Dans les faits, ce sera un fiasco mais en attendant quand une jeune fille se
retrouve enceinte et qu’elle ne peut subvenir aux besoins de l’enfant, elle
peut l’abandonner car « L’Etat se charge de tout ». C’est ainsi que
Maria née des amours illicites d’Ana et de Nicolae ; est abandonnée et
conduite dans un de ses orphelinats qui seront révélés plus tard après la chute
des Ceausescu. Les caméras montreront des images terribles d’enfants livrés à
eux-mêmes, grandissant sans soins, sans hygiène et surtout sans aucune
manifestation d’amour ou même d’empathie.
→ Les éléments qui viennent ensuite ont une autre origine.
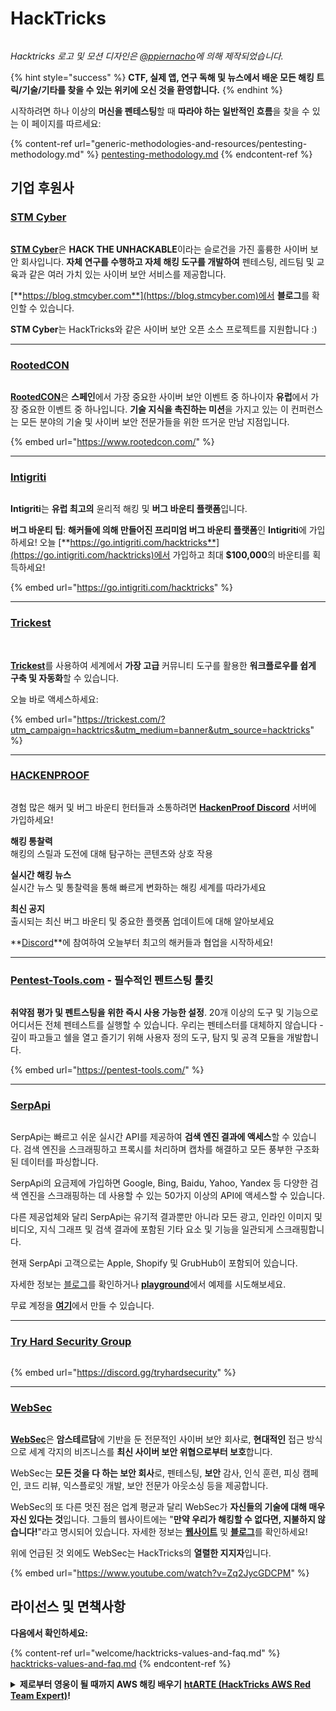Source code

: # HackTricks

<figure><img src=".gitbook/assets/hacktricks.gif" alt=""><figcaption></figcaption></figure>

_Hacktricks 로고 및 모션 디자인은_ [_@ppiernacho_](https://www.instagram.com/ppieranacho/)_에 의해 제작되었습니다._

{% hint style="success" %}
**CTF, 실제 앱, 연구 독해 및 뉴스에서 배운 모든 해킹 트릭/기술/기타를 찾을 수 있는 위키에 오신 것을 환영합니다.**
{% endhint %}

시작하려면 하나 이상의 **머신을 펜테스팅**할 때 **따라야 하는 일반적인 흐름**을 찾을 수 있는 이 페이지를 따르세요:

{% content-ref url="generic-methodologies-and-resources/pentesting-methodology.md" %}
[pentesting-methodology.md](generic-methodologies-and-resources/pentesting-methodology.md)
{% endcontent-ref %}

## 기업 후원사

### [STM Cyber](https://www.stmcyber.com)

<figure><img src=".gitbook/assets/stm (1).png" alt=""><figcaption></figcaption></figure>

[**STM Cyber**](https://www.stmcyber.com)은 **HACK THE UNHACKABLE**이라는 슬로건을 가진 훌륭한 사이버 보안 회사입니다. **자체 연구를 수행하고 자체 해킹 도구를 개발하여** 펜테스팅, 레드팀 및 교육과 같은 여러 가치 있는 사이버 보안 서비스를 제공합니다.

[**https://blog.stmcyber.com**](https://blog.stmcyber.com)에서 **블로그**를 확인할 수 있습니다.

**STM Cyber**는 HackTricks와 같은 사이버 보안 오픈 소스 프로젝트를 지원합니다 :)

***

### [RootedCON](https://www.rootedcon.com/)

<figure><img src=".gitbook/assets/image (4) (1) (1) (1) (1).png" alt=""><figcaption></figcaption></figure>

[**RootedCON**](https://www.rootedcon.com)은 **스페인**에서 가장 중요한 사이버 보안 이벤트 중 하나이자 **유럽**에서 가장 중요한 이벤트 중 하나입니다. **기술 지식을 촉진하는 미션**을 가지고 있는 이 컨퍼런스는 모든 분야의 기술 및 사이버 보안 전문가들을 위한 뜨거운 만남 지점입니다.

{% embed url="https://www.rootedcon.com/" %}

***

### [Intigriti](https://www.intigriti.com)

<figure><img src=".gitbook/assets/image (2) (1) (1) (1) (1) (1) (1) (1) (1) (1) (1).png" alt=""><figcaption></figcaption></figure>

**Intigriti**는 **유럽 최고의** 윤리적 해킹 및 **버그 바운티 플랫폼**입니다.

**버그 바운티 팁**: **해커들에 의해 만들어진 프리미엄 버그 바운티 플랫폼**인 **Intigriti**에 가입하세요! 오늘 [**https://go.intigriti.com/hacktricks**](https://go.intigriti.com/hacktricks)에서 가입하고 최대 **$100,000**의 바운티를 획득하세요!

{% embed url="https://go.intigriti.com/hacktricks" %}

***

### [Trickest](https://trickest.com/?utm\_campaign=hacktrics\&utm\_medium=banner\&utm\_source=hacktricks)

<figure><img src=".gitbook/assets/image (3) (1) (1) (1) (1) (1) (1).png" alt=""><figcaption></figcaption></figure>

\
[**Trickest**](https://trickest.com/?utm\_campaign=hacktrics\&utm\_medium=banner\&utm\_source=hacktricks)를 사용하여 세계에서 **가장 고급** 커뮤니티 도구를 활용한 **워크플로우를 쉽게 구축 및 자동화**할 수 있습니다.

오늘 바로 액세스하세요:

{% embed url="https://trickest.com/?utm_campaign=hacktrics&utm_medium=banner&utm_source=hacktricks" %}

***

### [HACKENPROOF](https://bit.ly/3xrrDrL)

<figure><img src=".gitbook/assets/image (5) (1) (1).png" alt=""><figcaption></figcaption></figure>

경험 많은 해커 및 버그 바운티 헌터들과 소통하려면 [**HackenProof Discord**](https://discord.com/invite/N3FrSbmwdy) 서버에 가입하세요!

**해킹 통찰력**\
해킹의 스릴과 도전에 대해 탐구하는 콘텐츠와 상호 작용

**실시간 해킹 뉴스**\
실시간 뉴스 및 통찰력을 통해 빠르게 변화하는 해킹 세계를 따라가세요

**최신 공지**\
출시되는 최신 버그 바운티 및 중요한 플랫폼 업데이트에 대해 알아보세요

**[Discord](https://discord.com/invite/N3FrSbmwdy)**에 참여하여 오늘부터 최고의 해커들과 협업을 시작하세요!

***

### [Pentest-Tools.com](https://pentest-tools.com/) - 필수적인 펜트스팅 툴킷

<figure><img src=".gitbook/assets/image (3) (1) (1).png" alt=""><figcaption></figcaption></figure>

**취약점 평가 및 펜트스팅을 위한 즉시 사용 가능한 설정**. 20개 이상의 도구 및 기능으로 어디서든 전체 펜테스트를 실행할 수 있습니다. 우리는 펜테스터를 대체하지 않습니다 - 깊이 파고들고 쉘을 열고 즐기기 위해 사용자 정의 도구, 탐지 및 공격 모듈을 개발합니다.

{% embed url="https://pentest-tools.com/" %}

***

### [SerpApi](https://serpapi.com/)

<figure><img src=".gitbook/assets/image (2).png" alt=""><figcaption></figcaption></figure>

SerpApi는 빠르고 쉬운 실시간 API를 제공하여 **검색 엔진 결과에 액세스**할 수 있습니다. 검색 엔진을 스크래핑하고 프록시를 처리하며 캡차를 해결하고 모든 풍부한 구조화된 데이터를 파싱합니다.

SerpApi의 요금제에 가입하면 Google, Bing, Baidu, Yahoo, Yandex 등 다양한 검색 엔진을 스크래핑하는 데 사용할 수 있는 50가지 이상의 API에 액세스할 수 있습니다.

다른 제공업체와 달리 SerpApi는 유기적 결과뿐만 아니라 모든 광고, 인라인 이미지 및 비디오, 지식 그래프 및 검색 결과에 포함된 기타 요소 및 기능을 일관되게 스크래핑합니다.

현재 SerpApi 고객으로는 Apple, Shopify 및 GrubHub이 포함되어 있습니다.

자세한 정보는 [블로그](https://serpapi.com/blog/)를 확인하거나 [**playground**](https://serpapi.com/playground)에서 예제를 시도해보세요.

무료 계정을 [**여기**](https://serpapi.com/users/sign\_up)에서 만들 수 있습니다.

***

### [Try Hard Security Group](https://discord.gg/tryhardsecurity)

<figure><img src=".gitbook/assets/telegram-cloud-document-1-5159108904864449420.jpg" alt=""><figcaption></figcaption></figure>

{% embed url="https://discord.gg/tryhardsecurity" %}

***

### [WebSec](https://websec.nl/)

<figure><img src=".gitbook/assets/websec (1).svg" alt=""><figcaption></figcaption></figure>

[**WebSec**](https://websec.nl)은 **암스테르담**에 기반을 둔 전문적인 사이버 보안 회사로, **현대적인** 접근 방식으로 세계 각지의 비즈니스를 **최신 사이버 보안 위협으로부터 보호**합니다.

WebSec는 **모든 것을 다 하는 보안 회사**로, 펜테스팅, **보안** 감사, 인식 훈련, 피싱 캠페인, 코드 리뷰, 익스플로잇 개발, 보안 전문가 아웃소싱 등을 제공합니다.

WebSec의 또 다른 멋진 점은 업계 평균과 달리 WebSec가 **자신들의 기술에 대해 매우 자신 있다는 것**입니다. 그들의 웹사이트에는 "**만약 우리가 해킹할 수 없다면, 지불하지 않습니다!**"라고 명시되어 있습니다. 자세한 정보는 [**웹사이트**](https://websec.nl/en/) 및 [**블로그**](https://websec.nl/blog/)를 확인하세요!

위에 언급된 것 외에도 WebSec는 HackTricks의 **열렬한 지지자**입니다.

{% embed url="https://www.youtube.com/watch?v=Zq2JycGDCPM" %}
## 라이선스 및 면책사항

**다음에서 확인하세요:**

{% content-ref url="welcome/hacktricks-values-and-faq.md" %}
[hacktricks-values-and-faq.md](welcome/hacktricks-values-and-faq.md)
{% endcontent-ref %}

<details>

<summary><strong>제로부터 영웅이 될 때까지 AWS 해킹 배우기</strong> <a href="https://training.hacktricks.xyz/courses/arte"><strong>htARTE (HackTricks AWS Red Team Expert)</strong></a><strong>!</strong></summary>

HackTricks를 지원하는 다른 방법:

* **회사가 HackTricks에 광고되길 원하거나 HackTricks를 PDF로 다운로드하길 원한다면** [**구독 요금제**](https://github.com/sponsors/carlospolop)를 확인하세요!
* [**공식 PEASS & HackTricks 굿즈**](https://peass.creator-spring.com)를 구매하세요
* [**The PEASS Family**](https://opensea.io/collection/the-peass-family)를 발견하세요, 당사의 독점 [**NFTs**](https://opensea.io/collection/the-peass-family) 컬렉션
* **💬 [**디스코드 그룹**](https://discord.gg/hRep4RUj7f)이나 [**텔레그램 그룹**](https://t.me/peass)에 **가입**하거나 **트위터** 🐦 [**@hacktricks\_live**](https://twitter.com/hacktricks\_live)**를 팔로우**하세요.
* **해킹 트릭을 공유하려면** [**HackTricks**](https://github.com/carlospolop/hacktricks) 및 [**HackTricks Cloud**](https://github.com/carlospolop/hacktricks-cloud) github 저장소로 PR을 제출하세요.

</details>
La petite Maria a eu la chance
immense de pouvoir être adoptée par un couple de français qui est venue la
chercher en 1982. Sans eux, que serait-elle devenue ? D’autant que ce n’est
pas parce qu’elle a été adoptée que sa vie est devenue un long fleuve
tranquille. Comment se construire quand on n’a connu que l’abandon, l’indifférence
de femmes quand ce n’est pas leur colère et leur méchanceté ? Comment s’ouvrir
aux autres, aller à l’école quand on ne vous a jamais rien appris ? Il
faudra beaucoup d’amour de la part de ses parents, et beaucoup de force de sa
part pour permettre à Maria rebaptisée Marion de devenir une personne
équilibrée. Ce chemin personnel passera aussi par des voyages en Roumanie pour
percer le secret de sa naissance, retrouver et entendre celle qui l’a
abandonnée, faire sa connaissance ainsi que celle de son père. Au bout de ce
chemin, une certitude : venir en aide à tous ceux et celles qui ont connu
le même drame qu’elle.
Je remercie les
éditions Belfond et Netgalley de m’avoir fait découvrir ce témoignage terrible
d’une enfant broyée par un système politique effarant. En obligeant les
roumaines à multiplier les grossesses, Ceausescu rêvait à l’émergence d’un
nouvel homme communiste et donc d’une société neuve. Il a surtout contribué à
la dépopulation de son pays, à l’édification d’un système crapuleux puisque des
milliers d’enfants ont été vendus à l’étranger par ceux et celles qui étaient
censées s’occuper de ces enfants abandonnés. L’Etat s’occupe de tout… quelle ironie !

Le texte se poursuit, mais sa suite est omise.